Is my understanding correct?
both of them produce automata of the same language, but may with different structure
This is a different assumption from @Heizmann's above.
For structurally different outputs you are right. In the DFS example we currently collect states in a queue, where a state's key (in the queue) is the state itself, and would run into the problem that you described.
My idea would be to store pairs (w, q) of a state q and the smallest (in terms of lexicographical ordering) word w to reach that state. A pair's key (in the queue) is the lexicographical ordering of the pair, where the word w comes first.
To my impression you then have the guarantee that you visit (lexicographically) smaller words first.
Note that for nondeterministic automata you can reach different states with the same word, and then you would choose the (lexicographically) smaller state. But at the moment I do not see a problem with that.
Note that the above only fixes the emptiness check. For other algorithms you would need to implement a similar fix.
To apply the fix on the level of the automaton itself seems more complicated and very expensive because you de facto have to apply an exhaustive emptiness check to visit all states.

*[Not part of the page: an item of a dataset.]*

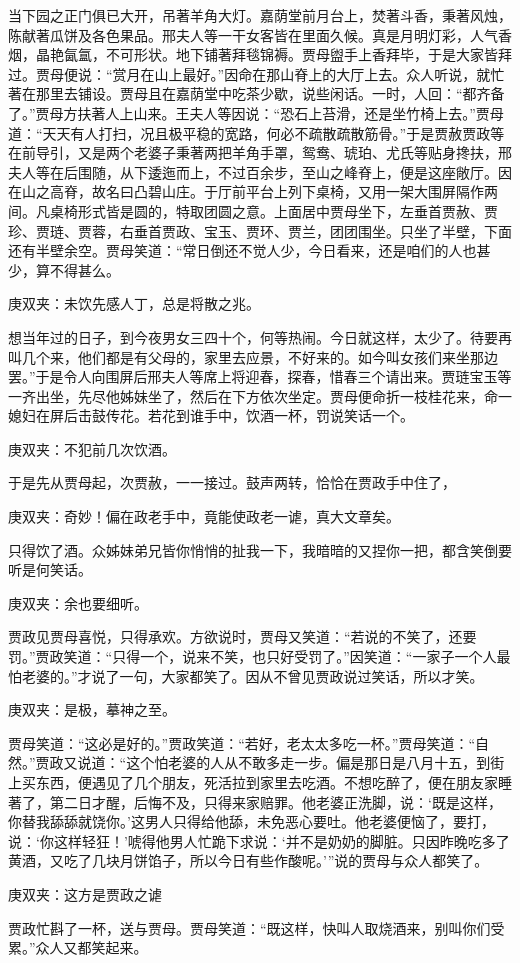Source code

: \begin{parag}
    当下园之正门俱已大开，吊著羊角大灯。嘉荫堂前月台上，焚著斗香，秉著风烛，陈献著瓜饼及各色果品。邢夫人等一干女客皆在里面久候。真是月明灯彩，人气香烟，晶艳氤氲，不可形状。地下铺著拜毯锦褥。贾母盥手上香拜毕，于是大家皆拜过。贾母便说：“赏月在山上最好。”因命在那山脊上的大厅上去。众人听说，就忙著在那里去铺设。贾母且在嘉荫堂中吃茶少歇，说些闲话。一时，人回：“都齐备了。”贾母方扶著人上山来。王夫人等因说：“恐石上苔滑，还是坐竹椅上去。”贾母道：“天天有人打扫，况且极平稳的宽路，何必不疏散疏散筋骨。”于是贾赦贾政等在前导引，又是两个老婆子秉著两把羊角手罩，鸳鸯、琥珀、尤氏等贴身搀扶，邢夫人等在后围随，从下逶迤而上，不过百余步，至山之峰脊上，便是这座敞厅。因在山之高脊，故名曰凸碧山庄。于厅前平台上列下桌椅，又用一架大围屏隔作两间。凡桌椅形式皆是圆的，特取团圆之意。上面居中贾母坐下，左垂首贾赦、贾珍、贾琏、贾蓉，右垂首贾政、宝玉、贾环、贾兰，团团围坐。只坐了半壁，下面还有半壁余空。贾母笑道：“常日倒还不觉人少，今日看来，还是咱们的人也甚少，算不得甚么。\begin{note}庚双夹：未饮先感人丁，总是将散之兆。\end{note}想当年过的日子，到今夜男女三四十个，何等热闹。今日就这样，太少了。待要再叫几个来，他们都是有父母的，家里去应景，不好来的。如今叫女孩们来坐那边罢。”于是令人向围屏后邢夫人等席上将迎春，探春，惜春三个请出来。贾琏宝玉等一齐出坐，先尽他姊妹坐了，然后在下方依次坐定。贾母便命折一枝桂花来，命一媳妇在屏后击鼓传花。若花到谁手中，饮酒一杯，罚说笑话一个。\begin{note}庚双夹：不犯前几次饮酒。\end{note}于是先从贾母起，次贾赦，一一接过。鼓声两转，恰恰在贾政手中住了，\begin{note}庚双夹：奇妙！偏在政老手中，竟能使政老一谑，真大文章矣。\end{note}只得饮了酒。众姊妹弟兄皆你悄悄的扯我一下，我暗暗的又捏你一把，都含笑倒要听是何笑话。\begin{note}庚双夹：余也要细听。\end{note}贾政见贾母喜悦，只得承欢。方欲说时，贾母又笑道：“若说的不笑了，还要罚。”贾政笑道：“只得一个，说来不笑，也只好受罚了。”因笑道：“一家子一个人最怕老婆的。”才说了一句，大家都笑了。因从不曾见贾政说过笑话，所以才笑。\begin{note}庚双夹：是极，摹神之至。\end{note}贾母笑道：“这必是好的。”贾政笑道：“若好，老太太多吃一杯。”贾母笑道：“自然。”贾政又说道：“这个怕老婆的人从不敢多走一步。偏是那日是八月十五，到街上买东西，便遇见了几个朋友，死活拉到家里去吃酒。不想吃醉了，便在朋友家睡著了，第二日才醒，后悔不及，只得来家赔罪。他老婆正洗脚，说：‘既是这样，你替我舔舔就饶你。’这男人只得给他舔，未免恶心要吐。他老婆便恼了，要打，说：‘你这样轻狂！’唬得他男人忙跪下求说：‘并不是奶奶的脚脏。只因昨晚吃多了黄酒，又吃了几块月饼馅子，所以今日有些作酸呢。’”说的贾母与众人都笑了。\begin{note}庚双夹：这方是贾政之谑\end{note}贾政忙斟了一杯，送与贾母。贾母笑道：“既这样，快叫人取烧酒来，别叫你们受累。”众人又都笑起来。
\end{parag}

I think one issue is that it is difficult to give a meaningful order to the states in the automata. The naming can be changed in different automata algorithm so also the search order.
BTW, @schillic for queue I assume you mean priority queue?
for queue I assume you mean priority queue?
Yes.
@guluchen I agree that what I propose does not fix the problem for structurally different automata. However I presume that even for structurally different automata it mitigates the problem in many cases.
@Heizmann I think it might be a problem when we compare Lazy NCSB with the original one, because the former usually generates the structure of the Algorithm 2 style (the guessing is delayed) in the previous post, and the latter usually generates the structure of the Algorithm 1 style.
@guluchen Then my suggestion is indeed not helpful for this application (comparison of termination analysis with Lazy NCSB and NCSB).
Motivation of the problem Let's assume we have two algorithms that both produce automaton as a result. The automata are conceptually identical but their data structure store elements in different orders. The first algorithm added the transition (q_45, a, q _23) and then the transition (q_45, a, q _42), the second algorithm added both transitions in the different order. Now, subsequent algorithms may behave completely on the first automaton than on the second automaton (e.g., the order in which the state space is explored might be completely different).
Some solution Let the type parameter LETTER and STATE implement the Comparable interface. Use TreeMaps and TreeSets (instead of HashMaps and HashSets) whenever we iterate over Maps/Sets.
Problems
I do not want to implement that soon. I cannot overlook all consequences. I just wanted to start a discussion to get more feedback.